Sur l’indu, la cour relève que l’intervention pour des soins de logopédie n’est accordée qu’à défaut de couverture dans le cadre de l’assurance obligatoire, ayant ainsi un caractère supplétif. En conséquence, ceci ayant été le cas en l’espèce, le complément ne devait plus être versé. L’assuré social est cependant resté dans l’ignorance de la chose, qu’il n’a apprise qu’à l’occasion du litige et la cour rappelle qu’en début de dossier, la prestation a été refusée dans le cadre de l’assurance obligatoire. Dûment informé, l’assuré social aurait pu réagir en conséquence.

La cour examine dès lors la régularité de la décision eu égard aux dispositions de la Charte de l’assuré social.

L’organisme assureur plaidant qu’elle ne s’applique pas à l’assurance complémentaire, la cour passe à l’examen de cette question.
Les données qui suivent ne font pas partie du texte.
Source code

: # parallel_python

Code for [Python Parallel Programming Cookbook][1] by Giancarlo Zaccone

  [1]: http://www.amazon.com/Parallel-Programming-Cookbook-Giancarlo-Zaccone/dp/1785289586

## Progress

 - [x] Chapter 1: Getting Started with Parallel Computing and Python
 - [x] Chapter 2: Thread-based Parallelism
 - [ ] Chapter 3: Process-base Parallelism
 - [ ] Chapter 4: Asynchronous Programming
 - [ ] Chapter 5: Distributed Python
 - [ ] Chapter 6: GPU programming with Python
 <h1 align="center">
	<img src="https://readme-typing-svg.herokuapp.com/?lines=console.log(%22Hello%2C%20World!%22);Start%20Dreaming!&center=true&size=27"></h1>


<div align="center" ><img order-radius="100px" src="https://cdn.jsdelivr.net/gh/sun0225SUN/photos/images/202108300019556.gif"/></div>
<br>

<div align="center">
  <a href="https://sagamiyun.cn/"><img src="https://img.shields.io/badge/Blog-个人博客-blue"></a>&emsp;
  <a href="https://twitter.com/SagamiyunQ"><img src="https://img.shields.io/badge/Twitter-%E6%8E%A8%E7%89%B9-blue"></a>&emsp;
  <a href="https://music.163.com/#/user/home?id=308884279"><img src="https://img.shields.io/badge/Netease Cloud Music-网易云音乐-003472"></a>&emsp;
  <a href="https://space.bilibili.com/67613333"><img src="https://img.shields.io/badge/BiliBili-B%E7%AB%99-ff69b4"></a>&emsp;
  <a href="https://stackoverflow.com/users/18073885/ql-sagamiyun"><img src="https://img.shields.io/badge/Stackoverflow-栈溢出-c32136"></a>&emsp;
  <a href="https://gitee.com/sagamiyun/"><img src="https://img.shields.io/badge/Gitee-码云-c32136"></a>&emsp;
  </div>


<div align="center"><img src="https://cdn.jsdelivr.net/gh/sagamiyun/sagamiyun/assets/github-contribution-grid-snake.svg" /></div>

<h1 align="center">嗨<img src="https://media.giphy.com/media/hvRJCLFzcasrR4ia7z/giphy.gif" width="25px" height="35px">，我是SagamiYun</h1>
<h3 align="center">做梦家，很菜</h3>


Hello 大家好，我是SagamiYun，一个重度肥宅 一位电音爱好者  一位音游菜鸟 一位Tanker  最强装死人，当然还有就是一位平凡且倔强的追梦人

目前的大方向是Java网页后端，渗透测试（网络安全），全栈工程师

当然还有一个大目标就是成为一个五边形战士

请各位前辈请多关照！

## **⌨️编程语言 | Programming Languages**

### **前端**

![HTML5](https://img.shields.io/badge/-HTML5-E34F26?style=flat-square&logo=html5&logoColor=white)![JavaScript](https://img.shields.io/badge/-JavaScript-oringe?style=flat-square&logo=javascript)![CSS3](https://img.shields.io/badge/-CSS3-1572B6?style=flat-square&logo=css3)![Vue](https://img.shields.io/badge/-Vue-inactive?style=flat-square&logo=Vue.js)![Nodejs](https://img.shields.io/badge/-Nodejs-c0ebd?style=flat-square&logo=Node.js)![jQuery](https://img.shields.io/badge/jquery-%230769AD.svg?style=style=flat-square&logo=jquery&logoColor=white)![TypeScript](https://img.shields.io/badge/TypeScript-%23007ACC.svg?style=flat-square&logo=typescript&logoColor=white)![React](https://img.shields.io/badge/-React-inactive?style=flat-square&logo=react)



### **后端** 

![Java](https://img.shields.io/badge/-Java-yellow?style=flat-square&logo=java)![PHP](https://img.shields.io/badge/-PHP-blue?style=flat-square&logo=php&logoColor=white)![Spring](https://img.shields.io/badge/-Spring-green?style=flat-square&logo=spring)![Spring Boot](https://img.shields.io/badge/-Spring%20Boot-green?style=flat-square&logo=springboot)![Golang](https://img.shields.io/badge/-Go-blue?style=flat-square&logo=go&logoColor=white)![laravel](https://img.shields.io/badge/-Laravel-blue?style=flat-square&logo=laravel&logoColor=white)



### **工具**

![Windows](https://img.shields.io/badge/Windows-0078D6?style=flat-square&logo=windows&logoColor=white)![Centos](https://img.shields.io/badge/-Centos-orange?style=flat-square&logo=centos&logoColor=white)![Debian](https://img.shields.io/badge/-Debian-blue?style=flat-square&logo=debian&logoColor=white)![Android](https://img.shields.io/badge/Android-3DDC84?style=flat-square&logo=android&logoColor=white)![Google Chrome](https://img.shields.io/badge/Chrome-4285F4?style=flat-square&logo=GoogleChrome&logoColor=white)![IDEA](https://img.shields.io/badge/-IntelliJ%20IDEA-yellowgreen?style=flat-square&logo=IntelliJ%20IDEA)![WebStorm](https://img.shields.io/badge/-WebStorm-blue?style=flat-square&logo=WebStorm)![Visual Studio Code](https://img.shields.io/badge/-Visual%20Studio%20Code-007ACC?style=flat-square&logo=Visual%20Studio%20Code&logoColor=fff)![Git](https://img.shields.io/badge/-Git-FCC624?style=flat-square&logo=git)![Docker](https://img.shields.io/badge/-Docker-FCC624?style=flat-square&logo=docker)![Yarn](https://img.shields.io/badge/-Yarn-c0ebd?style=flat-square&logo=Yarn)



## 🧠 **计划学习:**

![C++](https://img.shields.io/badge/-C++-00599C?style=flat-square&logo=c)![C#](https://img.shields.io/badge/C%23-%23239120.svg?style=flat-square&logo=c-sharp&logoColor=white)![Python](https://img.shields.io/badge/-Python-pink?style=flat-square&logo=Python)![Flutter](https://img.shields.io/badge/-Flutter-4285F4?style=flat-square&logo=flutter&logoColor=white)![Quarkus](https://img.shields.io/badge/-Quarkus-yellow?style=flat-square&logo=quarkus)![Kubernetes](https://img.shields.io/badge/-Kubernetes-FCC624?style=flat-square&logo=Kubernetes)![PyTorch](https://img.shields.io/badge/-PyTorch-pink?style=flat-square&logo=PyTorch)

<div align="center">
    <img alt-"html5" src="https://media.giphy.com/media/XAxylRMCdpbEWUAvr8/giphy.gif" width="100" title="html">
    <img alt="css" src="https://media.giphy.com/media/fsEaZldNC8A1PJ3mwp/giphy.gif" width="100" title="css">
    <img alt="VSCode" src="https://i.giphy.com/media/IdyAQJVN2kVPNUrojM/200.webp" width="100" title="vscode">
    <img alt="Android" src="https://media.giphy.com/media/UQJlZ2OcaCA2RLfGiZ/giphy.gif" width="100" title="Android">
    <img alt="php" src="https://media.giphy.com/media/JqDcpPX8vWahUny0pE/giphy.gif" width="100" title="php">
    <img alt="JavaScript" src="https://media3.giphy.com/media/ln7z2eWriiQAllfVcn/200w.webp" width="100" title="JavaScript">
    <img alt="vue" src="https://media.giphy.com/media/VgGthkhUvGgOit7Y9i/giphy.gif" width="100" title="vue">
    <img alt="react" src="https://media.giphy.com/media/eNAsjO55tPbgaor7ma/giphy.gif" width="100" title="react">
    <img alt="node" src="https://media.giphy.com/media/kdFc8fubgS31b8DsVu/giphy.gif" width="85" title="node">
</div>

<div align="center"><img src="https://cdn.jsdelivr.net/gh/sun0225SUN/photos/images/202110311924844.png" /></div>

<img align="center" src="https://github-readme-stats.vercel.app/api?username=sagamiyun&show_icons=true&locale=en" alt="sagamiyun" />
S’il a été traditionnellement admis que la Charte ne s’appliquait pas aux régimes autres que ceux repris en son article 2, ainsi aux assurances complémentaires, la cour relève l’évolution législative intervenue, notamment en intégrant dans le champ d’application la matière de l’aide sociale ainsi que les avantages complémentaires aux prestations de sécurité sociale fournies par les fonds de sécurité d’existence. En ce qui concerne l’assurance complémentaire en assurance soins de santé, la cour signale ne pas apercevoir la justification d’une distinction, dans la mesure où il s’agit d’avantages complémentaires à la sécurité sociale octroyés grâce à l’appui de fonds qui ne proviennent pas de l’ONSS ou de la redistribution de fonds d’origine publique, la cour soulignant également que l’organisme assureur est une institution coopérante de sécurité sociale.

En outre, elle rappelle que l’assurance complémentaire est devenue obligatoire et que peut dès lors se poser la justification de son exclusion du champ d’application de la Charte.

Elle aborde, ensuite, les garanties perdues par l’assuré social dès lors que la Charte ne lui est pas applicable et décide, en conclusion, de poser à la Cour constitutionnelle une triple question, relative

  • à la situation des assurances complémentaires en soins de santé devenues obligatoires, par rapport aux avantages complémentaires assurés par les fonds de sécurité d’existence,
  • à une discrimination entre bénéficiaires d’une assurance obligatoire et bénéficiaires d’une assurance complémentaire et
  • en cas de réponse négative aux deux questions précédentes, à la discrimination, sur le plan de l’obligation d’information et de conseil, entre les bénéficiaires des différentes prestations, la violation étant ici également rattachée à l’article 14 de la C.E.D.H.

Intérêt de la décision

Cet important arrêt de la Cour du travail de Liège, section Namur, demande à la Cour constitutionnelle d’exercer son contrôle sur la matière de l’assurance complémentaire à l’assurance obligatoire en soins de santé. La cour du travail a particulièrement constaté qu’il n’existe pas dans la loi du 6 août 1990 de dispositions spécifiques en matière d’indu, de récupération ou de renonciation au remboursement de l’indu, lacune qu’il conviendrait de corriger.